In regard to India’s posture vis-à-vis Pakistan, conventional deterrence and modernizing the IAF has gained attention after Balakot and the subsequent aerial dogfight between the IAF and Pakistan Airforce (PAF). For Pakistan, however, the Tejas can also be viewed in how it fits within India’s Cold Start Doctrine (CSD)—a conventional, limited-war strategy meant as a response to a terror attack and infiltrate Pakistan’s territory with multiple Integrated Battle Groups (IBGs) and hold territory to later be used for negotiations while remaining under the nuclear threshold. The role of the IAF would be to provide close, coordinated air support to the Indian Army. As some analysts have noted, to effectiveness of CSD will be gauged by whether the Indian Army could conduct a coordinated deep strike with close air support for each of the IBGs. With a high sortie rate and potential role of providing close air support the Tejas is a step towards meeting more of the operational requirements of CSD.Pakistan aims to induct 50 JF-17s (Block III) by 2024, whereas India seeks to start testing the Mark II version of Tejas by 2022 and begin incorporating it into the IAF by 2026.
However, despite reaffirmations of CSD by Chief of Army Staff General Bipin Rawat in 2017, there is still uncertainty about whether India would have the will or operational capability to employ Cold Start. In this type of operation, the IAF would have to gain air superiority over Pakistan—a possibility that at present appears challenging due to Pakistan’s effective counter measures which it has employed specifically to deny air superiority to the IAF.
The India-Pakistan Conventional Build-up
While the procurement process to have the Tejas incorporated into the IAF will take time, it is important to look at how the Tejas fits in with broader conventional build-up on the Subcontinent. In response to India’s conventional acquisitions, Pakistan is looking to add to its own capabilities. The Block III variant of the Pakistan-China jointly developed JF-17 made its first flight earlier this year. This version of the JF-17 is said to include a new missile approach warning system and—according to some reports—could be equipped more advanced PL-15 missiles, which are longer-range than the Meteor air-to-air missiles on the Rafale fighter jet that arrived in India on July 29. Pakistan aims to induct 50 Block III JF-17s by 2024, whereas India seeks to start testing the Mark II version of Tejas by 2022 and begin incorporating it into the IAF by 2026.

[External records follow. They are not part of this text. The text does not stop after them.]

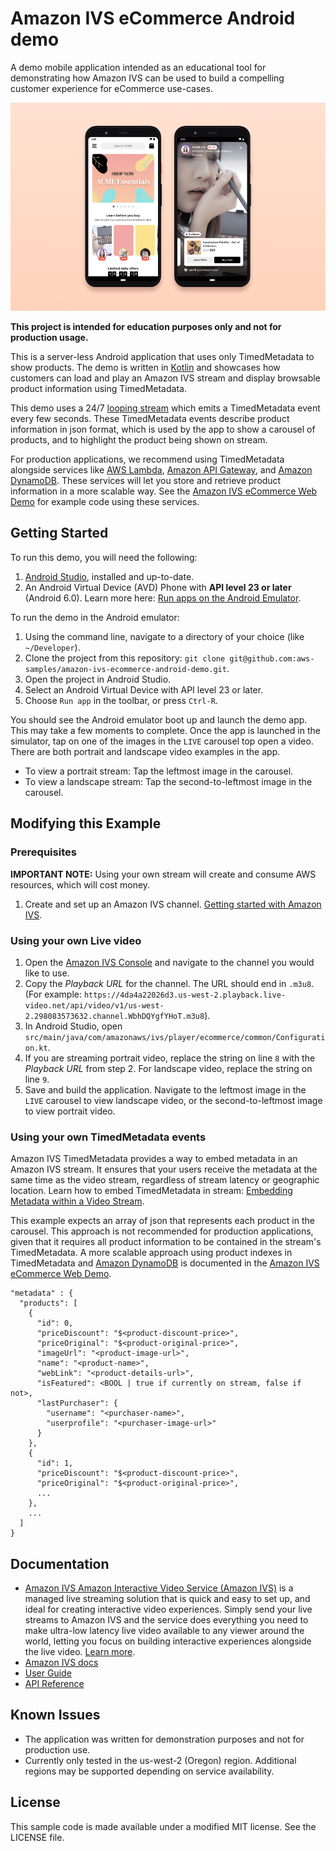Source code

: # Amazon IVS eCommerce Android demo

A demo mobile application intended as an educational tool for demonstrating how Amazon IVS can be used to build a compelling customer experience for eCommerce use-cases.

<img src="app-screenshot.png" alt="Amazon IVS eCommerce Android demo screenshots" />

**This project is intended for education purposes only and not for production usage.**

This is a server-less Android application that uses only TimedMetadata to show products. The demo is written in [Kotlin](https://developer.android.com/kotlin) and showcases how customers can load and play an Amazon IVS stream and display browsable product information using TimedMetadata.

This demo uses a 24/7 [looping stream](https://0e65d5729bda.us-west-2.playback.live-video.net/api/video/v1/us-west-2.484704431806.channel.qeejlweDQUeV.m3u8) which emits a TimedMetadata event every few seconds. These TimedMetadata events describe product information in json format, which is used by the app to show a carousel of products, and to highlight the product being shown on stream.

For production applications, we recommend using TimedMetadata alongside services like [AWS Lambda](https://aws.amazon.com/lambda/), [Amazon API Gateway](https://aws.amazon.com/api-gateway/), and [Amazon DynamoDB](https://aws.amazon.com/dynamodb/). These services will let you store and retrieve product information in a more scalable way. See the [Amazon IVS eCommerce Web Demo](#fixme) for example code using these services.

## Getting Started

To run this demo, you will need the following:<br>

1. [Android Studio](https://apps.apple.com/us/app/xcode/id497799835), installed and up-to-date.
2. An Android Virtual Device (AVD) Phone with **API level 23 or later** (Android 6.0). Learn more here: [Run apps on the Android Emulator](https://developer.android.com/studio/run/emulator).

To run the demo in the Android emulator:

1. Using the command line, navigate to a directory of your choice (like `~/Developer`).
2. Clone the project from this repository: `git clone git@github.com:aws-samples/amazon-ivs-ecommerce-android-demo.git`.
3. Open the project in Android Studio.
4. Select an Android Virtual Device with API level 23 or later.
5. Choose `Run app` in the toolbar, or press `Ctrl-R`.

You should see the Android emulator boot up and launch the demo app. This may take a few moments to complete. Once the app is launched in the simulator, tap on one of the images in the `LIVE` carousel top open a video. There are both portrait and landscape video examples in the app.

- To view a portrait stream: Tap the leftmost image in the carousel.
- To view a landscape stream: Tap the second-to-leftmost image in the carousel.

## Modifying this Example

### Prerequisites

**IMPORTANT NOTE:** Using your own stream will create and consume AWS resources, which will cost money.

1. Create and set up an Amazon IVS channel. [Getting started with Amazon IVS](https://docs.aws.amazon.com/ivs/latest/userguide/GSIVS.html).

### Using your own Live video

1. Open the [Amazon IVS Console](https://console.aws.amazon.com/ivs) and navigate to the channel you would like to use.
2. Copy the _Playback URL_ for the channel. The URL should end in `.m3u8`. (For example: `https://4da4a22026d3.us-west-2.playback.live-video.net/api/video/v1/us-west-2.298083573632.channel.WbhDQYgfYHoT.m3u8`).
3. In Android Studio, open `src/main/java/com/amazonaws/ivs/player/ecommerce/common/Configuration.kt`.
4. If you are streaming portrait video, replace the string on line `8` with the _Playback URL_ from step 2\. For landscape video, replace the string on line `9`.
5. Save and build the application. Navigate to the leftmost image in the `LIVE` carousel to view landscape video, or the second-to-leftmost image to view portrait video.

### Using your own TimedMetadata events

Amazon IVS TimedMetadata provides a way to embed metadata in an Amazon IVS stream. It ensures that your users receive the metadata at the same time as the video stream, regardless of stream latency or geographic location. Learn how to embed TimedMetadata in stream: [Embedding Metadata within a Video Stream](https://integ-docs-aws.amazon.com/ivs/latest/userguide/SEM.html).

This example expects an array of json that represents each product in the carousel. This approach is not recommended for production applications, given that it requires all product information to be contained in the stream's TimedMetadata. A more scalable approach using product indexes in TimedMetadata and [Amazon DynamoDB](https://aws.amazon.com/dynamodb/) is documented in the [Amazon IVS eCommerce Web Demo](https://github.com/aws-samples/amazon-ivs-ecommerce-web-demo).

```
"metadata" : {
  "products": [
    {
      "id": 0,
      "priceDiscount": "$<product-discount-price>",
      "priceOriginal": "$<product-original-price>",
      "imageUrl": "<product-image-url>",
      "name": "<product-name>",
      "webLink": "<product-details-url>",
      "isFeatured": <BOOL | true if currently on stream, false if not>,
      "lastPurchaser": {
        "username": "<purchaser-name>",
        "userprofile": "<purchaser-image-url>"
      }
    },
    {
      "id": 1,
      "priceDiscount": "$<product-discount-price>",
      "priceOriginal": "$<product-original-price>",
      ...
    },
    ...
  ]
}
```

## Documentation

- [Amazon IVS Amazon Interactive Video Service (Amazon IVS)](https://aws.amazon.com/ivs/) is a managed live streaming solution that is quick and easy to set up, and ideal for creating interactive video experiences. Simply send your live streams to Amazon IVS and the service does everything you need to make ultra-low latency live video available to any viewer around the world, letting you focus on building interactive experiences alongside the live video. [Learn more](https://aws.amazon.com/ivs/).
- [Amazon IVS docs](https://docs.aws.amazon.com/ivs/)
- [User Guide](https://docs.aws.amazon.com/ivs/latest/userguide/)
- [API Reference](https://docs.aws.amazon.com/ivs/latest/APIReference/)

## Known Issues

- The application was written for demonstration purposes and not for production use.
- Currently only tested in the us-west-2 (Oregon) region. Additional regions may be supported depending on service availability.

## License

This sample code is made available under a modified MIT license. See the LICENSE file.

With India and Pakistan relations on a downward spiral in recent years, and with a focus on air power after Balakot, it will be important to watch how each country reads the others conventional force build-up. Given that India has shifted its focus to build and improve its indigenous fighter and Pakistan seeks to stock up on its existing fleet of JF-17s—with a recent report by Chinese Aviation News claiming that China has been expediting production in 2020—the situation poses an alarming threat to the peace and stability of the South Asian region as conventional escalation under the nuclear umbrella may be a component of future crises. The inherent interest in solidifying the indigenous conventional postures by both the states further underscores a broader accelerated arms buildup, which dampens the possibility of diplomatic discussion of outstanding disputes that hamper the peace of the Subcontinent.